A cidade volta a celebrar a arquitetura de portas abertas. As cidades de hoje constituem o terreno onde pessoas de todo o mundo se cruzam de formas que não encontram paralelo noutros lugares. A diversidade pode, assim, ser experimentada através das rotinas da vida diária e eventos, como manifestações ou festivais. Aliás, a cidade enquanto arquitetura é a expressão da verdadeira alma das sociedades, “sempre caracterizada pela construção de espaço habitável em forma significante”, como nos lembra o arquiteto Nuno Portas.

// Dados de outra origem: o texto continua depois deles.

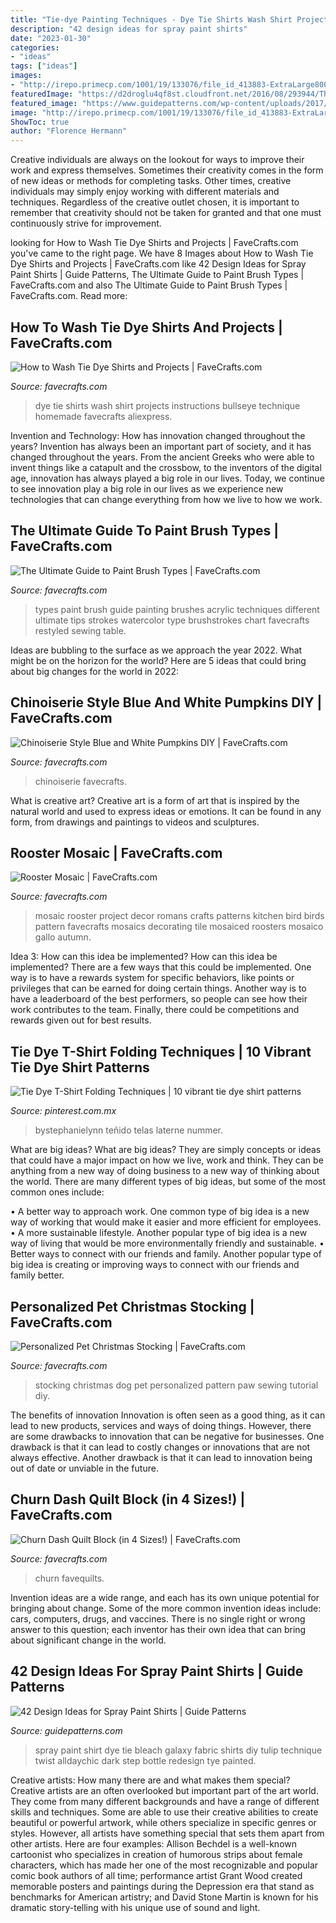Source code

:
 ```yaml
---
title: "Tie-dye Painting Techniques - Dye Tie Shirts Wash Shirt Projects Instructions Bullseye Technique Homemade Favecrafts Aliexpress"
description: "42 design ideas for spray paint shirts"
date: "2023-01-30"
categories:
- "ideas"
tags: ["ideas"]
images:
- "http://irepo.primecp.com/1001/19/133076/file_id_413883-ExtraLarge800.jpg?v=413883"
featuredImage: "https://d2droglu4qf8st.cloudfront.net/2016/08/293944/The-Ultimate-Guide-to-Different-Types-of-Paint-Brushes_ExtraLarge1000_ID-1805274.jpg?v=1805274"
featured_image: "https://www.guidepatterns.com/wp-content/uploads/2017/01/Spray-Paint-T-Shirt-Design.png"
image: "http://irepo.primecp.com/1001/19/133076/file_id_413883-ExtraLarge800.jpg?v=413883"
ShowToc: true
author: "Florence Hermann"
---
```



Creative individuals are always on the lookout for ways to improve their work and express themselves. Sometimes their creativity comes in the form of new ideas or methods for completing tasks. Other times, creative individuals may simply enjoy working with different materials and techniques. Regardless of the creative outlet chosen, it is important to remember that creativity should not be taken for granted and that one must continuously strive for improvement.

	

		
looking for How to Wash Tie Dye Shirts and Projects | FaveCrafts.com you've came to the right page. We have 8 Images about How to Wash Tie Dye Shirts and Projects | FaveCrafts.com like 42 Design Ideas for Spray Paint Shirts | Guide Patterns, The Ultimate Guide to Paint Brush Types | FaveCrafts.com and also The Ultimate Guide to Paint Brush Types | FaveCrafts.com. Read more:
		
    
## How To Wash Tie Dye Shirts And Projects | FaveCrafts.com

<img loading=lazy src="https://irepo.primecp.com/2016/03/265424/how-to-wash-tie-dye-FC_ExtraLarge800_ID-1485019.png?v=1485019" onerror="this.onerror=null;this.src='https://tse4.mm.bing.net/th?id=OIP.c9sysbHy9d_USnQnWWuhiAHaLG&amp;pid=15.1';" alt="How to Wash Tie Dye Shirts and Projects | FaveCrafts.com">

_Source: favecrafts.com_

>dye tie shirts wash shirt projects instructions bullseye technique homemade favecrafts aliexpress. 

	

Invention and Technology: How has innovation changed throughout the years?
Invention has always been an important part of society, and it has changed throughout the years. From the ancient Greeks who were able to invent things like a catapult and the crossbow, to the inventors of the digital age, innovation has always played a big role in our lives. Today, we continue to see innovation play a big role in our lives as we experience new technologies that can change everything from how we live to how we work.

    
## The Ultimate Guide To Paint Brush Types | FaveCrafts.com

<img loading=lazy src="https://d2droglu4qf8st.cloudfront.net/2016/08/293944/The-Ultimate-Guide-to-Different-Types-of-Paint-Brushes_ExtraLarge1000_ID-1805274.jpg?v=1805274" onerror="this.onerror=null;this.src='https://tse4.mm.bing.net/th?id=OIP.5QQhdSz8puHEqDpvqxSwKgHaKa&amp;pid=15.1';" alt="The Ultimate Guide to Paint Brush Types | FaveCrafts.com">

_Source: favecrafts.com_

>types paint brush guide painting brushes acrylic techniques different ultimate tips strokes watercolor type brushstrokes chart favecrafts restyled sewing table. 

	

Ideas are bubbling to the surface as we approach the year 2022. What might be on the horizon for the world? Here are 5 ideas that could bring about big changes for the world in 2022:

    
## Chinoiserie Style Blue And White Pumpkins DIY | FaveCrafts.com

<img loading=lazy src="http://irepo.primecp.com/2019/11/430288/Chinoiserie-Style-Blue-and-White-Pumpkins-DIY_ExtraLarge700_ID-3464855.jpg?v=3464855" onerror="this.onerror=null;this.src='https://tse4.mm.bing.net/th?id=OIP.nJww4rJszrHH7zlCddaFhAHaJ6&amp;pid=15.1';" alt="Chinoiserie Style Blue and White Pumpkins DIY | FaveCrafts.com">

_Source: favecrafts.com_

>chinoiserie favecrafts. 

	

What is creative art?
Creative art is a form of art that is inspired by the natural world and used to express ideas or emotions. It can be found in any form, from drawings and paintings to videos and sculptures.

    
## Rooster Mosaic | FaveCrafts.com

<img loading=lazy src="http://irepo.primecp.com/1001/19/133076/file_id_413883-ExtraLarge800.jpg?v=413883" onerror="this.onerror=null;this.src='https://tse4.mm.bing.net/th?id=OIP.G2fB1Z77FuhanzPbUoaJHAHaHZ&amp;pid=15.1';" alt="Rooster Mosaic | FaveCrafts.com">

_Source: favecrafts.com_

>mosaic rooster project decor romans crafts patterns kitchen bird birds pattern favecrafts mosaics decorating tile mosaiced roosters mosaico gallo autumn. 

	

Idea 3: How can this idea be implemented?
How can this idea be implemented? 
There are a few ways that this could be implemented. One way is to have a rewards system for specific behaviors, like points or privileges that can be earned for doing certain things. Another way is to have a leaderboard of the best performers, so people can see how their work contributes to the team. Finally, there could be competitions and rewards given out for best results.

    
## Tie Dye T-Shirt Folding Techniques | 10 Vibrant Tie Dye Shirt Patterns

<img loading=lazy src="https://i.pinimg.com/736x/10/3d/a1/103da18c6c81ca10321d874e6fb8b6ac.jpg" onerror="this.onerror=null;this.src='https://tse2.mm.bing.net/th?id=OIP.fHQtsK3Dyb38FsPQGiiSJwHaIK&amp;pid=15.1';" alt="Tie Dye T-Shirt Folding Techniques | 10 vibrant tie dye shirt patterns">

_Source: pinterest.com.mx_

>bystephanielynn teñido telas laterne nummer. 

	

What are big ideas?
What are big ideas? They are simply concepts or ideas that could have a major impact on how we live, work and think. They can be anything from a new way of doing business to a new way of thinking about the world.
There are many different types of big ideas, but some of the most common ones include: 

• A better way to approach work. One common type of big idea is a new way of working that would make it easier and more efficient for employees. 
• A more sustainable lifestyle. Another popular type of big idea is a new way of living that would be more environmentally friendly and sustainable. 
• Better ways to connect with our friends and family. Another popular type of big idea is creating or improving ways to connect with our friends and family better.

    
## Personalized Pet Christmas Stocking | FaveCrafts.com

<img loading=lazy src="http://irepo.primecp.com/2018/11/391970/Personalized-Pet-Christmas-Stocking_ExtraLarge900_ID-2976669.jpg?v=2976669" onerror="this.onerror=null;this.src='https://tse2.mm.bing.net/th?id=OIP.mAsw9zD9lIvnrBWJGUp8zAHaLH&amp;pid=15.1';" alt="Personalized Pet Christmas Stocking | FaveCrafts.com">

_Source: favecrafts.com_

>stocking christmas dog pet personalized pattern paw sewing tutorial diy. 

	

The benefits of innovation
Innovation is often seen as a good thing, as it can lead to new products, services and ways of doing things. However, there are some drawbacks to innovation that can be negative for businesses. One drawback is that it can lead to costly changes or innovations that are not always effective. Another drawback is that it can lead to innovation being out of date or unviable in the future.

    
## Churn Dash Quilt Block (in 4 Sizes!) | FaveCrafts.com

<img loading=lazy src="https://irepo.primecp.com/2020/06/452047/1591111487_169496_ExtraLarge900_ID-3758688.jpg?v=3758688" onerror="this.onerror=null;this.src='https://tse1.mm.bing.net/th?id=OIP.7wYsYpkNkv7z22wN8Iw4vwHaE7&amp;pid=15.1';" alt="Churn Dash Quilt Block (in 4 Sizes!) | FaveCrafts.com">

_Source: favecrafts.com_

>churn favequilts. 

	

Invention ideas are a wide range, and each has its own unique potential for bringing about change. Some of the more common invention ideas include: cars, computers, drugs, and vaccines. There is no single right or wrong answer to this question; each inventor has their own idea that can bring about significant change in the world.

    
## 42 Design Ideas For Spray Paint Shirts | Guide Patterns

<img loading=lazy src="https://www.guidepatterns.com/wp-content/uploads/2017/01/Spray-Paint-T-Shirt-Design.png" onerror="this.onerror=null;this.src='https://tse1.mm.bing.net/th?id=OIP.UMJdKoUkKbMxNszvDFtxMwHaE5&amp;pid=15.1';" alt="42 Design Ideas for Spray Paint Shirts | Guide Patterns">

_Source: guidepatterns.com_

>spray paint shirt dye tie bleach galaxy fabric shirts diy tulip technique twist alldaychic dark step bottle redesign tye painted. 

	

Creative artists: How many there are and what makes them special?
Creative artists are an often overlooked but important part of the art world. They come from many different backgrounds and have a range of different skills and techniques. Some are able to use their creative abilities to create beautiful or powerful artwork, while others specialize in specific genres or styles. However, all artists have something special that sets them apart from other artists. Here are four examples: 
Allison Bechdel is a well-known cartoonist who specializes in creation of humorous strips about female characters, which has made her one of the most recognizable and popular comic book authors of all time; performance artist Grant Wood created memorable posters and paintings during the Depression era that stand as benchmarks for American artistry; and David Stone Martin is known for his dramatic story-telling with his unique use of sound and light.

É este significado que importa sublinhar. Em 2019, a Agenda Temática de Investigação e Inovação dinamizada pela Fundação para a Ciência e a Tecnologia (FCT), reconhece a Arquitetura Portuguesa como uma das áreas que mais contribui para a visibilidade do país no contexto internacional. Na construção da visão para 2030, a FCT “defende apoiar a transição das cidades portuguesas para um novo paradigma de cidade inclusiva, segura, resiliente e sustentável, no contexto europeu e global”.

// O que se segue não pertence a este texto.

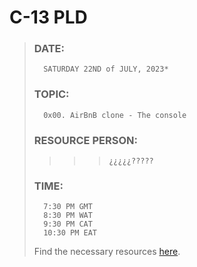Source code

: # C-13 PLD

>
>### DATE:
>```
>	SATURDAY 22ND of JULY, 2023*
>```
>### TOPIC:
>```
>	0x00. AirBnB clone - The console
>```
>
>### RESOURCE PERSON:
>	>>>`¿¿¿¿¿?????`
>
>### TIME:
>```
>   7:30 PM GMT
>   8:30 PM WAT
>   9:30 PM CAT
>   10:30 PM EAT
>```
>
>Find the necessary resources [here](https://github.com/XimeonLeo/DLP/blob/main/Test_0.md).
>
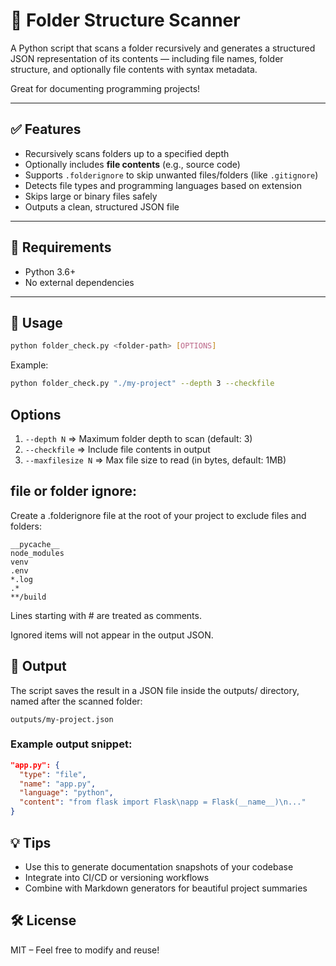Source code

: # 📁 Folder Structure Scanner

A Python script that scans a folder recursively and generates a structured JSON representation of its contents — including file names, folder structure, and optionally file contents with syntax metadata.

Great for documenting programming projects!

---

## ✅ Features

- Recursively scans folders up to a specified depth
- Optionally includes **file contents** (e.g., source code)
- Supports `.folderignore` to skip unwanted files/folders (like `.gitignore`)
- Detects file types and programming languages based on extension
- Skips large or binary files safely
- Outputs a clean, structured JSON file

---

## 🧰 Requirements

- Python 3.6+
- No external dependencies

---

## 🚀 Usage

```bash
python folder_check.py <folder-path> [OPTIONS]

```
Example:
```bash
python folder_check.py "./my-project" --depth 3 --checkfile
```

## Options
1. `--depth N` => Maximum folder depth to scan (default: 3)
2. `--checkfile` => Include file contents in output
3. `--maxfilesize N` => Max file size to read (in bytes, default: 1MB)

## file or folder ignore:
Create a .folderignore file at the root of your project to exclude files and folders:
```
__pycache__
node_modules
venv
.env
*.log
.*
**/build
```
Lines starting with # are treated as comments.

Ignored items will not appear in the output JSON.

## 📄 Output
The script saves the result in a JSON file inside the outputs/ directory, named after the scanned folder:
```
outputs/my-project.json
```
### Example output snippet:
```json
"app.py": {
  "type": "file",
  "name": "app.py",
  "language": "python",
  "content": "from flask import Flask\napp = Flask(__name__)\n..."
}
```
## 💡 Tips
- Use this to generate documentation snapshots of your codebase
- Integrate into CI/CD or versioning workflows
- Combine with Markdown generators for beautiful project summaries

## 🛠️ License
MIT – Feel free to modify and reuse!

Desde 2013, com o “Ano da Arquitetura Portuguesa”, que o objetivo é mostrar a arquitetura como uma marca de Portugal, melhorando a circulação de projetos e de pessoas e promovendo o emprego dos arquitetos. Porém, dez anos depois, “um em cada cinco arquitetos recebe perto ou abaixo do salário mínimo”, segundo o inquérito desenvolvido por investigadores do Centro de Estudos e Sondagens de Opinião da Universidade Católica Portuguesa (CESOP).

É preciso ir mais além e reclamar a Arquitetura Portuguesa, através do investimento na cidade como um ativo, onde convergem os valores identitários da urbanidade, onde se faz um caminho para uma literacia arquitetónica, dando valor ao espaço que partilhamos com os outros, e onde colaboramos para promover a cidadania para a qualidade de vida.

O Open House tem sido, desde 2012, o veículo de promoção das cidades abertas em Portugal, possibilitando aos habitantes da cidade que saiam para a rua e observem em detalhe os muitos edifícios por que passam todos os dias, através das palavras de quem os projetou, e como estes contribuem para a cidade como um todo.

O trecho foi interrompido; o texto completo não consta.